While I do agree that some applicants are being a bit too ambitious in looking for a "promotion" or a different-but-similar job, it still appears that the majority of the onus is on the perspective employers for setting unrealistic expectations, failing to understand what these jobs truly entail, and refusing good applicants because they do not want to offer on-the-job training.

It's like I've said elsewhere.  I could probably have a great job managing factory automation because the Mk45 gun mount I worked on in the Navy is really no different.  It is a programmable, automated system with many moving parts, optical sensors, proximity sensors, and hydraulic solenoid valves.  It operates on a 1600psi hydraulic system with four separate hydraulic circuits, plus two low-power hydraulic pumps for maintenance and emergency use.  It's a pretty damn complex system that requires a lot of upkeep.

But do employers see in me the potential for a good maintenance technician who can keep their factory line running smooth?  Of course not.  They want someone who can not only turn a wrench and wrangle wire harnesses, but also knows like eight different programming languages because they use digital logic control units in the equipment, and they actually don't know which language they speak so they just spam a bunch of different ones in the job description. 

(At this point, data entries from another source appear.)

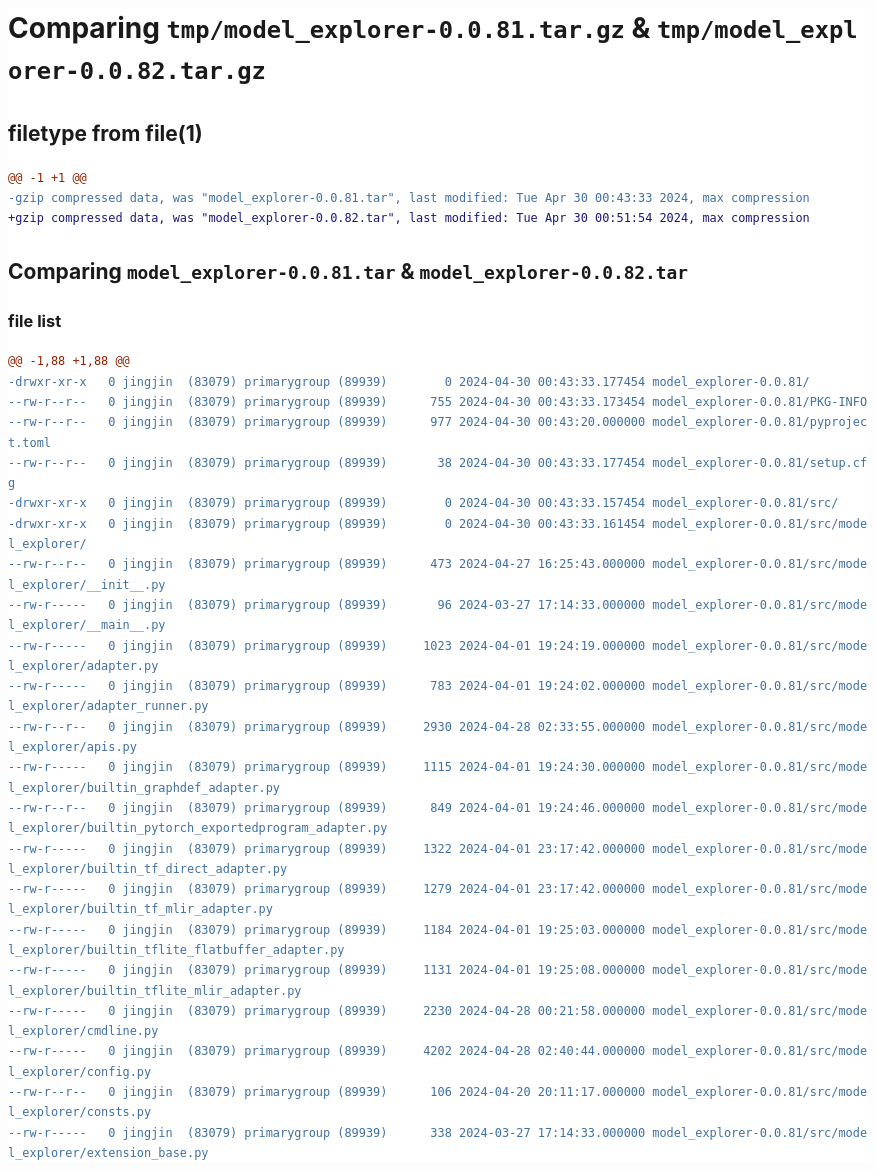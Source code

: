 # Comparing `tmp/model_explorer-0.0.81.tar.gz` & `tmp/model_explorer-0.0.82.tar.gz`

## filetype from file(1)

```diff
@@ -1 +1 @@
-gzip compressed data, was "model_explorer-0.0.81.tar", last modified: Tue Apr 30 00:43:33 2024, max compression
+gzip compressed data, was "model_explorer-0.0.82.tar", last modified: Tue Apr 30 00:51:54 2024, max compression
```

## Comparing `model_explorer-0.0.81.tar` & `model_explorer-0.0.82.tar`

### file list

```diff
@@ -1,88 +1,88 @@
-drwxr-xr-x   0 jingjin  (83079) primarygroup (89939)        0 2024-04-30 00:43:33.177454 model_explorer-0.0.81/
--rw-r--r--   0 jingjin  (83079) primarygroup (89939)      755 2024-04-30 00:43:33.173454 model_explorer-0.0.81/PKG-INFO
--rw-r--r--   0 jingjin  (83079) primarygroup (89939)      977 2024-04-30 00:43:20.000000 model_explorer-0.0.81/pyproject.toml
--rw-r--r--   0 jingjin  (83079) primarygroup (89939)       38 2024-04-30 00:43:33.177454 model_explorer-0.0.81/setup.cfg
-drwxr-xr-x   0 jingjin  (83079) primarygroup (89939)        0 2024-04-30 00:43:33.157454 model_explorer-0.0.81/src/
-drwxr-xr-x   0 jingjin  (83079) primarygroup (89939)        0 2024-04-30 00:43:33.161454 model_explorer-0.0.81/src/model_explorer/
--rw-r--r--   0 jingjin  (83079) primarygroup (89939)      473 2024-04-27 16:25:43.000000 model_explorer-0.0.81/src/model_explorer/__init__.py
--rw-r-----   0 jingjin  (83079) primarygroup (89939)       96 2024-03-27 17:14:33.000000 model_explorer-0.0.81/src/model_explorer/__main__.py
--rw-r-----   0 jingjin  (83079) primarygroup (89939)     1023 2024-04-01 19:24:19.000000 model_explorer-0.0.81/src/model_explorer/adapter.py
--rw-r-----   0 jingjin  (83079) primarygroup (89939)      783 2024-04-01 19:24:02.000000 model_explorer-0.0.81/src/model_explorer/adapter_runner.py
--rw-r--r--   0 jingjin  (83079) primarygroup (89939)     2930 2024-04-28 02:33:55.000000 model_explorer-0.0.81/src/model_explorer/apis.py
--rw-r-----   0 jingjin  (83079) primarygroup (89939)     1115 2024-04-01 19:24:30.000000 model_explorer-0.0.81/src/model_explorer/builtin_graphdef_adapter.py
--rw-r--r--   0 jingjin  (83079) primarygroup (89939)      849 2024-04-01 19:24:46.000000 model_explorer-0.0.81/src/model_explorer/builtin_pytorch_exportedprogram_adapter.py
--rw-r-----   0 jingjin  (83079) primarygroup (89939)     1322 2024-04-01 23:17:42.000000 model_explorer-0.0.81/src/model_explorer/builtin_tf_direct_adapter.py
--rw-r-----   0 jingjin  (83079) primarygroup (89939)     1279 2024-04-01 23:17:42.000000 model_explorer-0.0.81/src/model_explorer/builtin_tf_mlir_adapter.py
--rw-r-----   0 jingjin  (83079) primarygroup (89939)     1184 2024-04-01 19:25:03.000000 model_explorer-0.0.81/src/model_explorer/builtin_tflite_flatbuffer_adapter.py
--rw-r-----   0 jingjin  (83079) primarygroup (89939)     1131 2024-04-01 19:25:08.000000 model_explorer-0.0.81/src/model_explorer/builtin_tflite_mlir_adapter.py
--rw-r-----   0 jingjin  (83079) primarygroup (89939)     2230 2024-04-28 00:21:58.000000 model_explorer-0.0.81/src/model_explorer/cmdline.py
--rw-r-----   0 jingjin  (83079) primarygroup (89939)     4202 2024-04-28 02:40:44.000000 model_explorer-0.0.81/src/model_explorer/config.py
--rw-r--r--   0 jingjin  (83079) primarygroup (89939)      106 2024-04-20 20:11:17.000000 model_explorer-0.0.81/src/model_explorer/consts.py
--rw-r-----   0 jingjin  (83079) primarygroup (89939)      338 2024-03-27 17:14:33.000000 model_explorer-0.0.81/src/model_explorer/extension_base.py
```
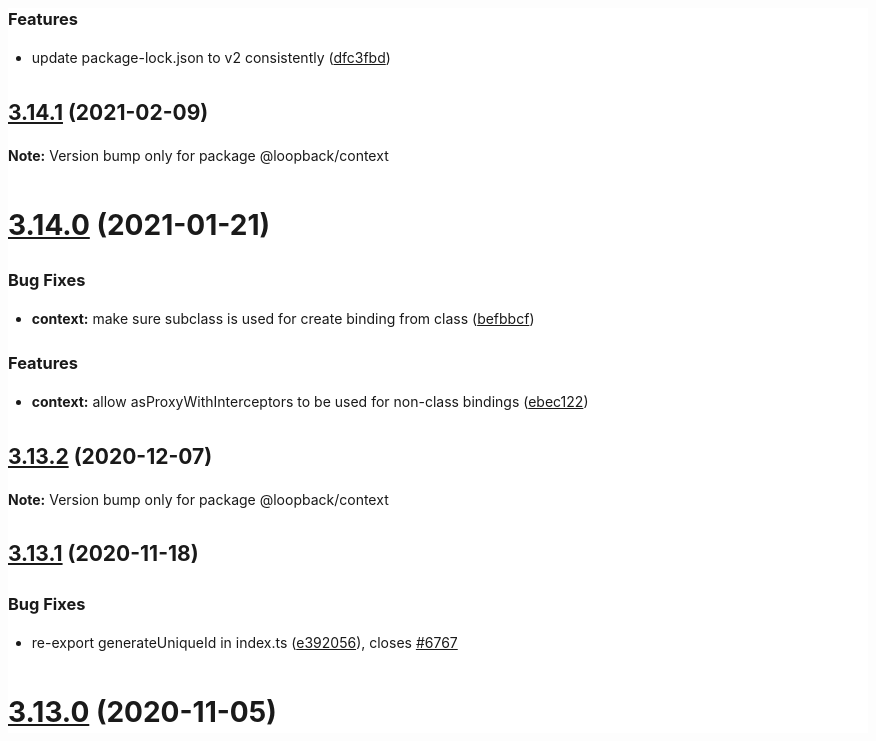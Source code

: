 ### Features

- update package-lock.json to v2 consistently
  ([dfc3fbd](https://github.com/loopbackio/loopback-next/commit/dfc3fbdae0c9ca9f34c64154a471bef22d5ac6b7))

## [3.14.1](https://github.com/loopbackio/loopback-next/compare/@loopback/context@3.14.0...@loopback/context@3.14.1) (2021-02-09)

**Note:** Version bump only for package @loopback/context

# [3.14.0](https://github.com/loopbackio/loopback-next/compare/@loopback/context@3.13.2...@loopback/context@3.14.0) (2021-01-21)

### Bug Fixes

- **context:** make sure subclass is used for create binding from class
  ([befbbcf](https://github.com/loopbackio/loopback-next/commit/befbbcf04bb66b1764291139c2bdd67a869d62d4))

### Features

- **context:** allow asProxyWithInterceptors to be used for non-class bindings
  ([ebec122](https://github.com/loopbackio/loopback-next/commit/ebec1228af2ef6afc2377c7a293bab9f698fd4a8))

## [3.13.2](https://github.com/loopbackio/loopback-next/compare/@loopback/context@3.13.1...@loopback/context@3.13.2) (2020-12-07)

**Note:** Version bump only for package @loopback/context

## [3.13.1](https://github.com/loopbackio/loopback-next/compare/@loopback/context@3.13.0...@loopback/context@3.13.1) (2020-11-18)

### Bug Fixes

- re-export generateUniqueId in index.ts
  ([e392056](https://github.com/loopbackio/loopback-next/commit/e392056471cb06c603ed9313e78886fe606e34a9)),
  closes [#6767](https://github.com/loopbackio/loopback-next/issues/6767)

# [3.13.0](https://github.com/loopbackio/loopback-next/compare/@loopback/context@3.12.0...@loopback/context@3.13.0) (2020-11-05)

(As if you make your very own logic controllers with custom programming code?  Get the fuck outta town bitch.  We all know you buy the cheapest piles of shit from China or India.  And then you got the audacity to cry about them breaking all the damn time and try to pin it all on the techs working on them when there's next to no documentation, and if there is it reads like it was translated from poorly written Sanskrit by Google Translate.)

Oh, and they also want you working on the factory line with the other workers when you're not busy fixing or setting up something, and at only a couple more dollars an hour more than they are, and putting in 10-to-12 hour days six or maybe seven days a week.  Because PRODUCTIVITY!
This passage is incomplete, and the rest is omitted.